When you reach the line containing "- Normal: a normal reaction role.\" in the data below, begin returning lines exactly as written, and stop once the line containing "# CHANGELOG - V1.7.7" has been returned.

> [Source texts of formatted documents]
-------
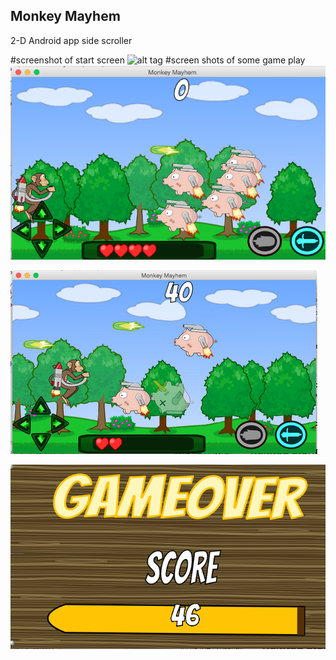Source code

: ## Monkey Mayhem
2-D Android app side scroller
 
#screenshot of start screen
![alt tag](https://raw.githubusercontent.com/davidxyz/MonkeyMayhem/master/screenshots/startscreen.png)
#screen shots of some game play
![alt tag](https://raw.githubusercontent.com/davidxyz/MonkeyMayhem/master/screenshots/ss1.png)


![alt tag](https://raw.githubusercontent.com/davidxyz/MonkeyMayhem/master/screenshots/ss3.png)

![alt tag](https://raw.githubusercontent.com/davidxyz/MonkeyMayhem/master/screenshots/gameover.png)
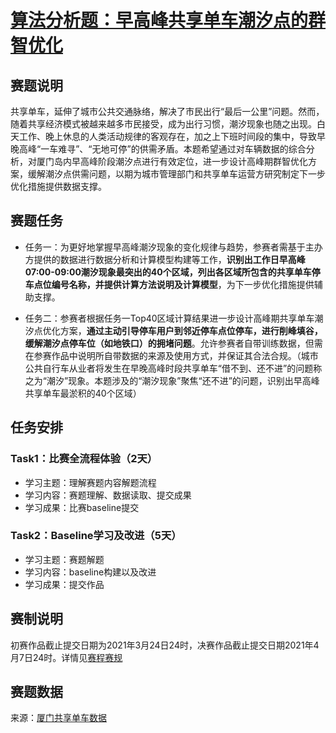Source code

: # [算法分析题：早高峰共享单车潮汐点的群智优化](https://data.xm.gov.cn/contest-series/digit-china-2021/#/3/contest_explain?projectId=c81952239f3411eab1d014187758123f)

## 赛题说明

共享单车，延伸了城市公共交通脉络，解决了市民出行“最后一公里”问题。然而，随着共享经济模式被越来越多市民接受，成为出行习惯，潮汐现象也随之出现。白天工作、晚上休息的人类活动规律的客观存在，加之上下班时间段的集中，导致早晚高峰“一车难寻”、“无地可停”的供需矛盾。本题希望通过对车辆数据的综合分析，对厦门岛内早高峰阶段潮汐点进行有效定位，进一步设计高峰期群智优化方案，缓解潮汐点供需问题，以期为城市管理部门和共享单车运营方研究制定下一步优化措施提供数据支撑。

## 赛题任务

- 任务一：为更好地掌握早高峰潮汐现象的变化规律与趋势，参赛者需基于主办方提供的数据进行数据分析和计算模型构建等工作，**识别出工作日早高峰07:00-09:00潮汐现象最突出的40个区域，列出各区域所包含的共享单车停车点位编号名称，并提供计算方法说明及计算模型**，为下一步优化措施提供辅助支撑。

- 任务二：参赛者根据任务一Top40区域计算结果进一步设计高峰期共享单车潮汐点优化方案，**通过主动引导停车用户到邻近停车点位停车，进行削峰填谷，缓解潮汐点停车位（如地铁口）的拥堵问题**。允许参赛者自带训练数据，但需在参赛作品中说明所自带数据的来源及使用方式，并保证其合法合规。（城市公共自行车从业者将发生在早晚高峰时段共享单车“借不到、还不进”的问题称之为“潮汐”现象。本题涉及的“潮汐现象”聚焦“还不进”的问题，识别出早高峰共享单车最淤积的40个区域）

## 任务安排

### Task1：比赛全流程体验（2天）

- 学习主题：理解赛题内容解题流程
- 学习内容：赛题理解、数据读取、提交成果
- 学习成果：比赛baseline提交

### Task2：Baseline学习及改进（5天）

- 学习主题：赛题解题
- 学习内容：baseline构建以及改进
- 学习成果：提交作品

## 赛制说明

初赛作品截止提交日期为2021年3月24日24时，决赛作品截止提交日期2021年4月7日24时。详情见[赛程赛规](https://data.xm.gov.cn/contest-series/digit-china-2021/#/3/schedule_rule#WORK_REQUIREMENTS)

## 赛题数据

来源：[厦门共享单车数据](https://data.xm.gov.cn/contest-series/digit-china-2021/#/3/competition_data)

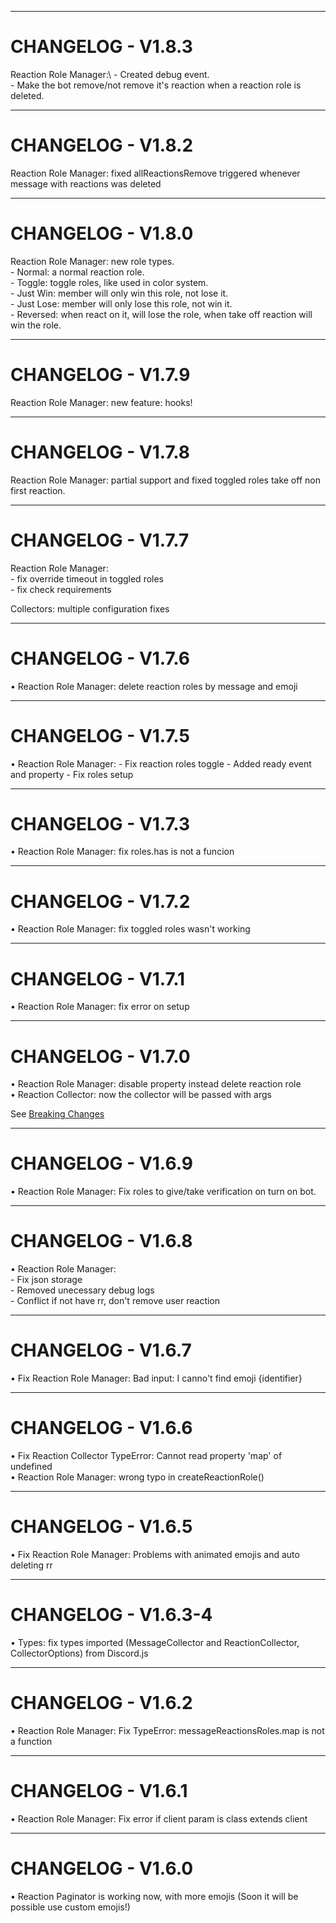 
---
# CHANGELOG - V1.8.3

Reaction Role Manager:\ 
    - Created debug event.\
    - Make the bot remove/not remove it's reaction when a reaction role is deleted.

---
# CHANGELOG - V1.8.2

Reaction Role Manager: fixed allReactionsRemove triggered whenever message with reactions was deleted

---
# CHANGELOG - V1.8.0

Reaction Role Manager: new role types.\
    - Normal: a normal reaction role.\
    - Toggle: toggle roles, like used in color system.\
    - Just Win: member will only win this role, not lose it.\
    - Just Lose: member will only lose this role, not win it.\
    - Reversed: when react on it, will lose the role, when take off reaction will win the role.

---
# CHANGELOG - V1.7.9

Reaction Role Manager: new feature: hooks!

---
# CHANGELOG - V1.7.8

Reaction Role Manager: partial support and fixed toggled roles take off non first reaction.

---
# CHANGELOG - V1.7.7

Reaction Role Manager:\
    - fix override timeout in toggled roles\
    - fix check requirements

Collectors: multiple configuration fixes

---
# CHANGELOG - V1.7.6

• Reaction Role Manager: delete reaction roles by message and emoji

---
# CHANGELOG - V1.7.5

• Reaction Role Manager: 
    - Fix reaction roles toggle
    - Added ready event and property
    - Fix roles setup

---
# CHANGELOG - V1.7.3

• Reaction Role Manager: fix roles.has is not a funcion

---
# CHANGELOG - V1.7.2

• Reaction Role Manager: fix toggled roles wasn't working

---
# CHANGELOG - V1.7.1

• Reaction Role Manager: fix error on setup

---
# CHANGELOG - V1.7.0

• Reaction Role Manager: disable property instead delete reaction role\
• Reaction Collector: now the collector will be passed with args

See [Breaking Changes](./BREAKING_CHANGES.md)

---
# CHANGELOG - V1.6.9

• Reaction Role Manager: Fix roles to give/take verification on turn on bot.

---
# CHANGELOG - V1.6.8

• Reaction Role Manager:\
    - Fix json storage\
    - Removed unecessary debug logs\
    - Conflict if not have rr, don't remove user reaction

---
# CHANGELOG - V1.6.7

• Fix Reaction Role Manager: Bad input: I canno't find emoji {identifier}

---
# CHANGELOG - V1.6.6

• Fix Reaction Collector TypeError: Cannot read property 'map' of undefined\
• Reaction Role Manager: wrong typo in createReactionRole()

---
# CHANGELOG - V1.6.5

• Fix Reaction Role Manager: Problems with animated emojis and auto deleting rr

---
# CHANGELOG - V1.6.3-4

• Types: fix types imported (MessageCollector and ReactionCollector, CollectorOptions) from Discord.js

---
# CHANGELOG - V1.6.2

• Reaction Role Manager: Fix TypeError: messageReactionsRoles.map is not a function

---
# CHANGELOG - V1.6.1

• Reaction Role Manager: Fix error if client param is class extends client

---
# CHANGELOG - V1.6.0

• Reaction Paginator is working now, with more emojis (Soon it will be possible use custom emojis!)
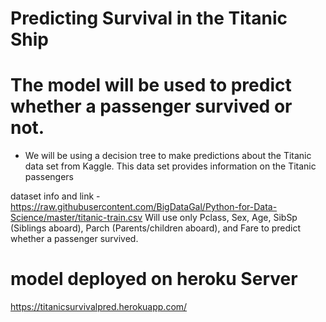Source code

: # Predicting Survival in the Titanic Ship
# The model will be used to predict whether a passenger survived or not.
* We will be using a decision tree to make predictions about the Titanic data set from Kaggle. This data set provides information on the Titanic passengers


dataset info and link - https://raw.githubusercontent.com/BigDataGal/Python-for-Data-Science/master/titanic-train.csv
Will use only Pclass, Sex, Age, SibSp (Siblings aboard), Parch (Parents/children aboard), and Fare to predict whether a passenger survived.

# model deployed on heroku Server
https://titanicsurvivalpred.herokuapp.com/
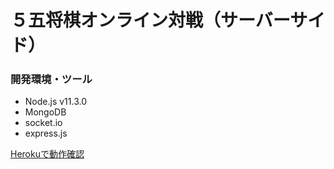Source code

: # ５五将棋オンライン対戦（サーバーサイド）

### 開発環境・ツール

* Node.js v11.3.0
* MongoDB
* socket.io
* express.js

[Herokuで動作確認](https://youtu.be/y1_h8-bk1TI)
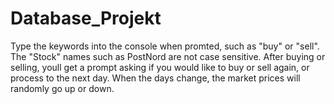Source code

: # Database_Projekt
 
Type the keywords into the console when promted, such as "buy" or "sell".
The "Stock" names such as PostNord are not case sensitive.
After buying or selling, youll get a prompt asking if you would like to buy or sell again, or process to the next day.
When the days change, the market prices will randomly go up or down.
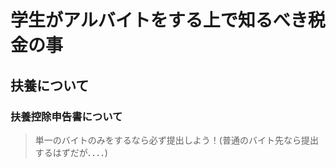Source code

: # 学生がアルバイトをする上で知るべき税金の事


## 扶養について

### 扶養控除申告書について
> 単一のバイトのみをするなら必ず提出しよう！(普通のバイト先なら提出するはずだが．．．．)



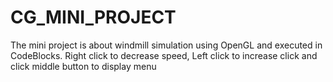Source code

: # CG_MINI_PROJECT
The mini project is about windmill simulation using OpenGL and executed in CodeBlocks.
Right click to decrease speed, Left click to increase click and click middle button to display menu
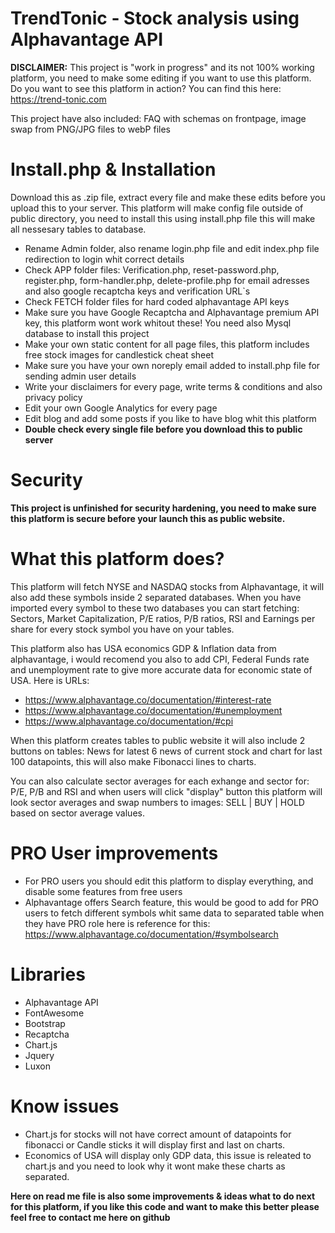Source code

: # TrendTonic - Stock analysis using Alphavantage API 
**DISCLAIMER:** This project is "work in progress" and its not 100% working platform, you need to make some editing if you want to use this platform. Do you want to see this platform in action? You can find this here: https://trend-tonic.com 

This project have also included: FAQ with schemas on frontpage, image swap from PNG/JPG files to webP files

# Install.php & Installation
Download this as .zip file, extract every file and make these edits before you upload this to your server. This platform will make config file outside of public directory, you need to install this using install.php file this will make all nessesary tables to database.

- Rename Admin folder, also rename login.php file and edit index.php file redirection to login whit correct details
- Check APP folder files: Verification.php, reset-password.php, register.php, form-handler.php, delete-profile.php for email adresses and also google recaptcha keys and verification URL`s
- Check FETCH folder files for hard coded alphavantage API keys
- Make sure you have Google Recaptcha and Alphavantage premium API key, this platform wont work whitout these! You need also Mysql database to install this project
- Make your own static content for all page files, this platform includes free stock images for candlestick cheat sheet
- Make sure you have your own noreply email added to install.php file for sending admin user details
- Write your disclaimers for every page, write terms & conditions and also privacy policy
- Edit your own Google Analytics for every page
- Edit blog and add some posts if you like to have blog whit this platform
- **Double check every single file before you download this to public server**

# Security
**This project is unfinished for security hardening, you need to make sure this platform is secure before your launch this as public website.**

# What this platform does?

This platform will fetch NYSE and NASDAQ stocks from Alphavantage, it will also add these symbols inside 2 separated databases. When you have imported every symbol to these two databases you can start fetching: Sectors, Market Capitalization, P/E ratios, P/B ratios, RSI and Earnings per share for every stock symbol you have on your tables. 

This platform also has USA economics GDP & Inflation data from alphavantage, i would recomend you also to add CPI, Federal Funds rate and unemployment rate to give more accurate data for economic state of USA. Here is URLs: 
- https://www.alphavantage.co/documentation/#interest-rate 
- https://www.alphavantage.co/documentation/#unemployment
- https://www.alphavantage.co/documentation/#cpi

When this platform creates tables to public website it will also include 2 buttons on tables: News for latest 6 news of current stock and chart for last 100 datapoints, this will also make Fibonacci lines to charts.

You can also calculate sector averages for each exhange and sector for: P/E, P/B and RSI and when users will click "display" button this platform will look sector averages and swap numbers to images: SELL | BUY | HOLD based on sector average values.

# PRO User improvements
- For PRO users you should edit this platform to display everything, and disable some features from free users
- Alphavantage offers Search feature, this would be good to add for PRO users to fetch different symbols whit same data to separated table when they have PRO role here is reference for this: https://www.alphavantage.co/documentation/#symbolsearch

# Libraries
- Alphavantage API
- FontAwesome
- Bootstrap
- Recaptcha
- Chart.js
- Jquery
- Luxon

# Know issues
- Chart.js for stocks will not have correct amount of datapoints for fibonacci or Candle sticks it will display first and last on charts. 
- Economics of USA will display only GDP data, this issue is releated to chart.js and you need to look why it wont make these charts as separated.

**Here on read me file is also some improvements & ideas what to do next for this platform, if you like this code and want to make this better please feel free to contact me here on github**
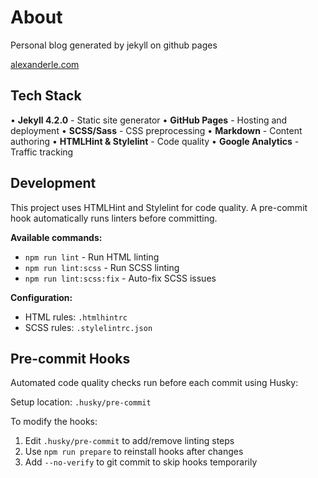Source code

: # About

Personal blog generated by jekyll on github pages

[alexanderle.com](https://alexanderle.com/)

## Tech Stack

• **Jekyll 4.2.0** - Static site generator
• **GitHub Pages** - Hosting and deployment
• **SCSS/Sass** - CSS preprocessing
• **Markdown** - Content authoring
• **HTMLHint & Stylelint** - Code quality
• **Google Analytics** - Traffic tracking

## Development

This project uses HTMLHint and Stylelint for code quality. A pre-commit hook automatically runs linters before committing.

**Available commands:**

- `npm run lint` - Run HTML linting
- `npm run lint:scss` - Run SCSS linting
- `npm run lint:scss:fix` - Auto-fix SCSS issues

**Configuration:**

- HTML rules: `.htmlhintrc`
- SCSS rules: `.stylelintrc.json`

## Pre-commit Hooks

Automated code quality checks run before each commit using Husky:

Setup location: `.husky/pre-commit`

To modify the hooks:

1. Edit `.husky/pre-commit` to add/remove linting steps
2. Use `npm run prepare` to reinstall hooks after changes
3. Add `--no-verify` to git commit to skip hooks temporarily
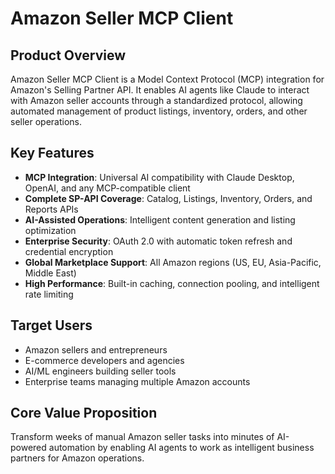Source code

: # Amazon Seller MCP Client

## Product Overview

Amazon Seller MCP Client is a Model Context Protocol (MCP) integration for Amazon's Selling Partner API. It enables AI agents like Claude to interact with Amazon seller accounts through a standardized protocol, allowing automated management of product listings, inventory, orders, and other seller operations.

## Key Features

- **MCP Integration**: Universal AI compatibility with Claude Desktop, OpenAI, and any MCP-compatible client
- **Complete SP-API Coverage**: Catalog, Listings, Inventory, Orders, and Reports APIs
- **AI-Assisted Operations**: Intelligent content generation and listing optimization
- **Enterprise Security**: OAuth 2.0 with automatic token refresh and credential encryption
- **Global Marketplace Support**: All Amazon regions (US, EU, Asia-Pacific, Middle East)
- **High Performance**: Built-in caching, connection pooling, and intelligent rate limiting

## Target Users

- Amazon sellers and entrepreneurs
- E-commerce developers and agencies
- AI/ML engineers building seller tools
- Enterprise teams managing multiple Amazon accounts

## Core Value Proposition

Transform weeks of manual Amazon seller tasks into minutes of AI-powered automation by enabling AI agents to work as intelligent business partners for Amazon operations.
-------
> [SOLUTION FOR THIS PROBLEM]
    - Normal: a normal reaction role.\
    - Toggle: toggle roles, like used in color system.\
    - Just Win: member will only win this role, not lose it.\
    - Just Lose: member will only lose this role, not win it.\
    - Reversed: when react on it, will lose the role, when take off reaction will win the role.

---
# CHANGELOG - V1.7.9

Reaction Role Manager: new feature: hooks!

---
# CHANGELOG - V1.7.8

Reaction Role Manager: partial support and fixed toggled roles take off non first reaction.

---
# CHANGELOG - V1.7.7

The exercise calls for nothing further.